Your task:
What is needed is an exact copy of all the records.

Data records:
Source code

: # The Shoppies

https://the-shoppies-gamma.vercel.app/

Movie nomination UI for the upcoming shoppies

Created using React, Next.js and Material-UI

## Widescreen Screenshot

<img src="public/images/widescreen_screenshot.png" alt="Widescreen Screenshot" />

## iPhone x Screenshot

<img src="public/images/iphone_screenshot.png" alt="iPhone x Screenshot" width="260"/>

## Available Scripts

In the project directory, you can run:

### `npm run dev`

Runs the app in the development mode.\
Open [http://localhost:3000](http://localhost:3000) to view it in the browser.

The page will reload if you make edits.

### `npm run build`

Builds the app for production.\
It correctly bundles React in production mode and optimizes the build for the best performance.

Solution to the exercise:
Source code

: # The Shoppies

https://the-shoppies-gamma.vercel.app/

Movie nomination UI for the upcoming shoppies

Created using React, Next.js and Material-UI

## Widescreen Screenshot

<img src="public/images/widescreen_screenshot.png" alt="Widescreen Screenshot" />

## iPhone x Screenshot

<img src="public/images/iphone_screenshot.png" alt="iPhone x Screenshot" width="260"/>

## Available Scripts

In the project directory, you can run:

### `npm run dev`

Runs the app in the development mode.\
Open [http://localhost:3000](http://localhost:3000) to view it in the browser.

The page will reload if you make edits.

### `npm run build`

Builds the app for production.\
It correctly bundles React in production mode and optimizes the build for the best performance.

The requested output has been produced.